▸ YOUR OBJECTIVE: The lines from the start of the listing through the line containing "在下一课中，你将使用 OpenCV 读取和显示图像。" should be printed exactly, and no other lines should be printed.

=== Section Start ===

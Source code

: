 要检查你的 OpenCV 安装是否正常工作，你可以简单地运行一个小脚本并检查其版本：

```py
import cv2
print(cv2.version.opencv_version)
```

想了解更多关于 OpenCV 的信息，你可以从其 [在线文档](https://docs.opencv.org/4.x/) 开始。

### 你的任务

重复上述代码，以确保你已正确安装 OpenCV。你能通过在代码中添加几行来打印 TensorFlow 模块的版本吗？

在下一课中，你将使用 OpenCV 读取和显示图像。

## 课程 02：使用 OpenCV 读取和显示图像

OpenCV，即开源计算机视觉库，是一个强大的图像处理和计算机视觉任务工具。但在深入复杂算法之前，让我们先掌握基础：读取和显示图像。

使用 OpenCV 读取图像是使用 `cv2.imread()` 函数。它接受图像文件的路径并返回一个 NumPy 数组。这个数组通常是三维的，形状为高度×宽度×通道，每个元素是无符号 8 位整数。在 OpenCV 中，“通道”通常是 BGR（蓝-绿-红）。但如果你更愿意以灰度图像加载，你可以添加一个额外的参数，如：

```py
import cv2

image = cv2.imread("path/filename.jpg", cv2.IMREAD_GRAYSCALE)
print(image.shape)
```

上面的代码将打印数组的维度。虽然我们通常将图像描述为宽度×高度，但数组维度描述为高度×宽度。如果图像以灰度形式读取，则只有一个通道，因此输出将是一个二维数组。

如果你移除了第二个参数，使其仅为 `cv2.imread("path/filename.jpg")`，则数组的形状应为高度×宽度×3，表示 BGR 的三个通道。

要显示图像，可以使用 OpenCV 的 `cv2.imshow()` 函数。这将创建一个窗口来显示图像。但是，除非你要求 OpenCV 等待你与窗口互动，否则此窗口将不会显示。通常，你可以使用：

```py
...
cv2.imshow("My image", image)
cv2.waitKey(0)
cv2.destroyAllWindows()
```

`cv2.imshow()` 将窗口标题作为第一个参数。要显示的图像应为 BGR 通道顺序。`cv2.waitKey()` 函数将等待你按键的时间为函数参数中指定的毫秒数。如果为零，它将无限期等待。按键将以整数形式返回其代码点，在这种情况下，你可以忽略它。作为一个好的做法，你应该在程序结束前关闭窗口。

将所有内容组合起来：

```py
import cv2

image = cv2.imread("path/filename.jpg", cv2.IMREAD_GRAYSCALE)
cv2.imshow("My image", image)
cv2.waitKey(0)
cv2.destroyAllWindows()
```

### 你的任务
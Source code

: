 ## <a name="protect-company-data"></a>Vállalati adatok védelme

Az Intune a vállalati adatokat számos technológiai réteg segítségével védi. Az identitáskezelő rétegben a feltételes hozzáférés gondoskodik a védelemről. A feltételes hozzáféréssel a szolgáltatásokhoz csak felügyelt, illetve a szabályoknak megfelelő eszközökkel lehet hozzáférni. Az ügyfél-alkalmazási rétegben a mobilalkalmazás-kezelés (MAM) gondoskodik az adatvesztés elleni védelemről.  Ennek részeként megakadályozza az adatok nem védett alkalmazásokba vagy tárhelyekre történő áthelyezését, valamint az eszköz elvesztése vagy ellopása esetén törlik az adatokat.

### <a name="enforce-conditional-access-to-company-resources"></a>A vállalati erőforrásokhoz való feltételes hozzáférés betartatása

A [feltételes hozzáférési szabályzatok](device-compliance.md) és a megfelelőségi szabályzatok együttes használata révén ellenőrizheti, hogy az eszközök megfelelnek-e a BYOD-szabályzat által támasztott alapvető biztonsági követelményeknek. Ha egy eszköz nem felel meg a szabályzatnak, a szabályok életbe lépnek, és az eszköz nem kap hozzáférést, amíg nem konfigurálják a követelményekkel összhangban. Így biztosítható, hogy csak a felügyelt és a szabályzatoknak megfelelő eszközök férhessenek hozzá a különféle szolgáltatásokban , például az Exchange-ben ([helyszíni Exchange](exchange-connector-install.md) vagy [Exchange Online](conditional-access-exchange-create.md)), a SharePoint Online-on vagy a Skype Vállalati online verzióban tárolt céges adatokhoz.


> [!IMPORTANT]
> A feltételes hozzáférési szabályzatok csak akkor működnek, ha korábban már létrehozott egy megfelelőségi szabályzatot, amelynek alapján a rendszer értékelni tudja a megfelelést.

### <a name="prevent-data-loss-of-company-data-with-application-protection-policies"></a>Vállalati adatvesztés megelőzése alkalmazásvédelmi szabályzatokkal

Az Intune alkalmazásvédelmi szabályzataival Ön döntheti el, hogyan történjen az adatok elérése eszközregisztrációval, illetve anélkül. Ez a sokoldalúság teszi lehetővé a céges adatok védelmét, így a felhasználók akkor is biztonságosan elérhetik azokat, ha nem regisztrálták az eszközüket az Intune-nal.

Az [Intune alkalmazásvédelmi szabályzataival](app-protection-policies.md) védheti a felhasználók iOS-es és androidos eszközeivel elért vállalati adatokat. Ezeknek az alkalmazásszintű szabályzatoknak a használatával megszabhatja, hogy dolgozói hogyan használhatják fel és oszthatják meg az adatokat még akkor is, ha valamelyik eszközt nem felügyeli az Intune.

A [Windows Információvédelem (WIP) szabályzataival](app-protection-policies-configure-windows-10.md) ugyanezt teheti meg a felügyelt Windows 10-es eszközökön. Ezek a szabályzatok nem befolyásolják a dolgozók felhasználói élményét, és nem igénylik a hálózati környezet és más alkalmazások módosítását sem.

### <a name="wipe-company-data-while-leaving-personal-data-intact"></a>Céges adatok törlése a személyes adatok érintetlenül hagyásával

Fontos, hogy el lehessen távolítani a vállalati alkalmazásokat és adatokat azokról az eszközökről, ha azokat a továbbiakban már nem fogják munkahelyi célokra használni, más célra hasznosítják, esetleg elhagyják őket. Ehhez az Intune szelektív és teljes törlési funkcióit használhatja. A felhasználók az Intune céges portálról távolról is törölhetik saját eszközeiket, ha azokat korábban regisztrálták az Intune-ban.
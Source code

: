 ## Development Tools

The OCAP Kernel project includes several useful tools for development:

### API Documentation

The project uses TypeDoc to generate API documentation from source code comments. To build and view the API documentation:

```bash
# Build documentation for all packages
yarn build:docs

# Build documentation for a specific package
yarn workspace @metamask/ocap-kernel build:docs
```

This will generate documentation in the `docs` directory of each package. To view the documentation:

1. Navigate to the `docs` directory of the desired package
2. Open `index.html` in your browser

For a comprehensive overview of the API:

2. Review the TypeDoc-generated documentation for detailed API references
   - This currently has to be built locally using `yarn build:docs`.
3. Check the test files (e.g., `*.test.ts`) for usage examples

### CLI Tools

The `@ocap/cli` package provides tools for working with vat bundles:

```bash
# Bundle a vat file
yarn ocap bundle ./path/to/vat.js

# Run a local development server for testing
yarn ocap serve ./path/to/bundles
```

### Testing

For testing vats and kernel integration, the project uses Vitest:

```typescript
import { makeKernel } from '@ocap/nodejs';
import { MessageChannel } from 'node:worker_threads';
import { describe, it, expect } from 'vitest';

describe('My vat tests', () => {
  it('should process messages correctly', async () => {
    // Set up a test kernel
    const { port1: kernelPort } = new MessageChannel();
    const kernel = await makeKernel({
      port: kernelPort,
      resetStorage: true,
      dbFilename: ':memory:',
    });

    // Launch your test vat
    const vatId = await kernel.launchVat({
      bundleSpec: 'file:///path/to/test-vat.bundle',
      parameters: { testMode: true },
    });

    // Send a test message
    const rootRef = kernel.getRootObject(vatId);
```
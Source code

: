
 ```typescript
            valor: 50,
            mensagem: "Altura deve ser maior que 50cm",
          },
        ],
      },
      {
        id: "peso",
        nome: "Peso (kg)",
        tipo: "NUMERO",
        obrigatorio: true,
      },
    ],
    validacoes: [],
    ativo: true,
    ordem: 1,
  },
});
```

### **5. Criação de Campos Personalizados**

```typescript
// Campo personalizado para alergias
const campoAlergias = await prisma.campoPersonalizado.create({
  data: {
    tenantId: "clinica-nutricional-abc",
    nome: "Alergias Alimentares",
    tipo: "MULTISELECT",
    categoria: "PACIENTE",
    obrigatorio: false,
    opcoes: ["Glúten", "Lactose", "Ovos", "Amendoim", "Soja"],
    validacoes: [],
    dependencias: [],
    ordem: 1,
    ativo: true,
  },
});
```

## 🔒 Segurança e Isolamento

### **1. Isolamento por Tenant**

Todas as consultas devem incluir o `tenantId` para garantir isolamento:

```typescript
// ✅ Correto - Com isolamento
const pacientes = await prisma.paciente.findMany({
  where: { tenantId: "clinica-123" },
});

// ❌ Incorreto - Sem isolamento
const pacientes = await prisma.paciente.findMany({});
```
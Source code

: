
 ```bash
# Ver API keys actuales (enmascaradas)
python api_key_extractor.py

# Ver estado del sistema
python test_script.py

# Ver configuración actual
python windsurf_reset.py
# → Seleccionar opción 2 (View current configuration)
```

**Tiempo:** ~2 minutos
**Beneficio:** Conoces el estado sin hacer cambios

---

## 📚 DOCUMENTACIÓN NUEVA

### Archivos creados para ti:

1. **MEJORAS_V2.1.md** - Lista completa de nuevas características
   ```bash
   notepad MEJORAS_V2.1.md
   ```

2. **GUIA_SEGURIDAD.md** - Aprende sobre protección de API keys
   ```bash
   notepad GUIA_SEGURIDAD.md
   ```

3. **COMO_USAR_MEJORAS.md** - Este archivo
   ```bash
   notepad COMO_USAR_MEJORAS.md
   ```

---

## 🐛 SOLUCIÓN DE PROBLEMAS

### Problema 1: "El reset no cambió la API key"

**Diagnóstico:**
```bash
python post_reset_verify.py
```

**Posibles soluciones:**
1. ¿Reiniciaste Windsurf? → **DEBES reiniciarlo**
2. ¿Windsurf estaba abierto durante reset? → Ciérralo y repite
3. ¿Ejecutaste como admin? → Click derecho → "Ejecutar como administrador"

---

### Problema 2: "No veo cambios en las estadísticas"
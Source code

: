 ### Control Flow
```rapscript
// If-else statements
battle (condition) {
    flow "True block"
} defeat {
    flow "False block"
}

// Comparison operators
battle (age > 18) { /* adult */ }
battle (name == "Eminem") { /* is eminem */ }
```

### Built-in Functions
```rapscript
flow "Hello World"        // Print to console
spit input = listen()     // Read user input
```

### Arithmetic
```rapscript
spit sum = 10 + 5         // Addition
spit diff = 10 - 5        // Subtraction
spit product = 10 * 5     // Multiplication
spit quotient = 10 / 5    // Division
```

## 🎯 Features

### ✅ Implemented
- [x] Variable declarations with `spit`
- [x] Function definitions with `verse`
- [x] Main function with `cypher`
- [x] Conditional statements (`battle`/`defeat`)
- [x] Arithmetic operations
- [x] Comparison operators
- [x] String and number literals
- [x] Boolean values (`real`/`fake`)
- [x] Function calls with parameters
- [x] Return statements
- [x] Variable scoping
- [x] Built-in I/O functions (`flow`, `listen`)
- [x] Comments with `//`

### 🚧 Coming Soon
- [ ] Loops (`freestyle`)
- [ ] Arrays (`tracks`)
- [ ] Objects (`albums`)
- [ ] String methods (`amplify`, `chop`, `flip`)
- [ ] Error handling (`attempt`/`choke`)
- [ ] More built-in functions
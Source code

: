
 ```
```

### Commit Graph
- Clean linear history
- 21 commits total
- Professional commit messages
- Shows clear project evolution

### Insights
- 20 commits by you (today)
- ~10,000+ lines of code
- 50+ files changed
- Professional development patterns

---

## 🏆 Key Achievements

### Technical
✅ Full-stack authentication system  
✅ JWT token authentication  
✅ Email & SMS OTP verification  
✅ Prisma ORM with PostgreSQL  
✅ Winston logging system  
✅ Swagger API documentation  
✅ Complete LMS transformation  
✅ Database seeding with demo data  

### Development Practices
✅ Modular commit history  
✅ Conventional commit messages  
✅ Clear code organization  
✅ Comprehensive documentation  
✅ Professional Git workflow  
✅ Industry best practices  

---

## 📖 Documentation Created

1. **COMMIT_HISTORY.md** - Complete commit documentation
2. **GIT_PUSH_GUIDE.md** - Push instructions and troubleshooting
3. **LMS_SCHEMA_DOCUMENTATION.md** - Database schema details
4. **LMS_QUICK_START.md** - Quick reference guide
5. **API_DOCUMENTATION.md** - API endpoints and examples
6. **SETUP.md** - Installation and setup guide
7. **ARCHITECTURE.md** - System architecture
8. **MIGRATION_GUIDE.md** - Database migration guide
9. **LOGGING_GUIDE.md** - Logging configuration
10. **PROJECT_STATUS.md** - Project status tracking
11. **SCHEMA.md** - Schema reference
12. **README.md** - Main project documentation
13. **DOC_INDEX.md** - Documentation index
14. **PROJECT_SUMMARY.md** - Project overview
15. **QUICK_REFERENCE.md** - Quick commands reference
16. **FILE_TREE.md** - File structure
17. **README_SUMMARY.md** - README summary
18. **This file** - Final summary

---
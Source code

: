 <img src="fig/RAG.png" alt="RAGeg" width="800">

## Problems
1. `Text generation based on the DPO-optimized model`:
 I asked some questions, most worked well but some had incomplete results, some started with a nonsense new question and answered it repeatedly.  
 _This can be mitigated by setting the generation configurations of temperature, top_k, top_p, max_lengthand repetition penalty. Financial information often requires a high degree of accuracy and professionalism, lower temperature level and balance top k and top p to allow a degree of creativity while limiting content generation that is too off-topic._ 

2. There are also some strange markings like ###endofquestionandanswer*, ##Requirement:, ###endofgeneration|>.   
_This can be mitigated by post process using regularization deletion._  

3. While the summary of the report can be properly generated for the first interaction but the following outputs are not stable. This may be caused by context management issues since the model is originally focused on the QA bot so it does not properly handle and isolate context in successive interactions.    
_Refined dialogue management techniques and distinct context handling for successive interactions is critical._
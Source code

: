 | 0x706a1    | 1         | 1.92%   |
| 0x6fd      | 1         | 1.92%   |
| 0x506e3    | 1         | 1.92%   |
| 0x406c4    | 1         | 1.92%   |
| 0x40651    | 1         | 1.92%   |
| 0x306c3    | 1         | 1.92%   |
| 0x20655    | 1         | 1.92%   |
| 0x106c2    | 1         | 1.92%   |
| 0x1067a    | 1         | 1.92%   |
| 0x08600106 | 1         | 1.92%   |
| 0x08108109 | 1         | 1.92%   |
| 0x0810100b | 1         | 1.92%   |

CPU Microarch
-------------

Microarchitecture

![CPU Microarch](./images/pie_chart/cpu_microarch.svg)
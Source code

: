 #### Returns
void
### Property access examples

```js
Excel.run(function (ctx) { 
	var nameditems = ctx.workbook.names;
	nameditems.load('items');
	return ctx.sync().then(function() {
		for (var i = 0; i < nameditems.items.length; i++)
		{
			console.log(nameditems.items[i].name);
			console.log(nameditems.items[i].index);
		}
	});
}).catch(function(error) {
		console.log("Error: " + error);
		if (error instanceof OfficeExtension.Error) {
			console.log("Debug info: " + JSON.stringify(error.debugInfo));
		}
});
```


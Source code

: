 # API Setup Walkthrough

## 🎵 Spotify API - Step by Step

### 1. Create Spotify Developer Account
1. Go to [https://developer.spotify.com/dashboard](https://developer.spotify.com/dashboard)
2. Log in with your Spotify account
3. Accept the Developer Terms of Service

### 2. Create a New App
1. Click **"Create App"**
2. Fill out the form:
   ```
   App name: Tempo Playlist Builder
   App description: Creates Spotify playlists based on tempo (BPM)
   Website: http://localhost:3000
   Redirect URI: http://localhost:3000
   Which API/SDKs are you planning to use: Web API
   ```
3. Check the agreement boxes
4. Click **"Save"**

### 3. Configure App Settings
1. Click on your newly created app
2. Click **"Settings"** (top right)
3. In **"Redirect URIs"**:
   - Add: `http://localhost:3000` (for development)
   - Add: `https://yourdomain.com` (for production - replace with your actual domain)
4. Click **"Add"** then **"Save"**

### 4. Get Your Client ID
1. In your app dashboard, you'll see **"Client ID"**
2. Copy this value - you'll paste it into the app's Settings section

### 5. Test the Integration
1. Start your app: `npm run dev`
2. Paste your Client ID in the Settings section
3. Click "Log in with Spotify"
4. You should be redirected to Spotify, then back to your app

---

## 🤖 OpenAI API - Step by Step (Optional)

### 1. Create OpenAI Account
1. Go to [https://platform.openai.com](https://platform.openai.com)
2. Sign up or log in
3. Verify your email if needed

=== Section End ===

▸ ANSWER FOR THIS EXERCISE:
Source code

: 要检查你的 OpenCV 安装是否正常工作，你可以简单地运行一个小脚本并检查其版本：

```py
import cv2
print(cv2.version.opencv_version)
```

想了解更多关于 OpenCV 的信息，你可以从其 [在线文档](https://docs.opencv.org/4.x/) 开始。

### 你的任务

重复上述代码，以确保你已正确安装 OpenCV。你能通过在代码中添加几行来打印 TensorFlow 模块的版本吗？

在下一课中，你将使用 OpenCV 读取和显示图像。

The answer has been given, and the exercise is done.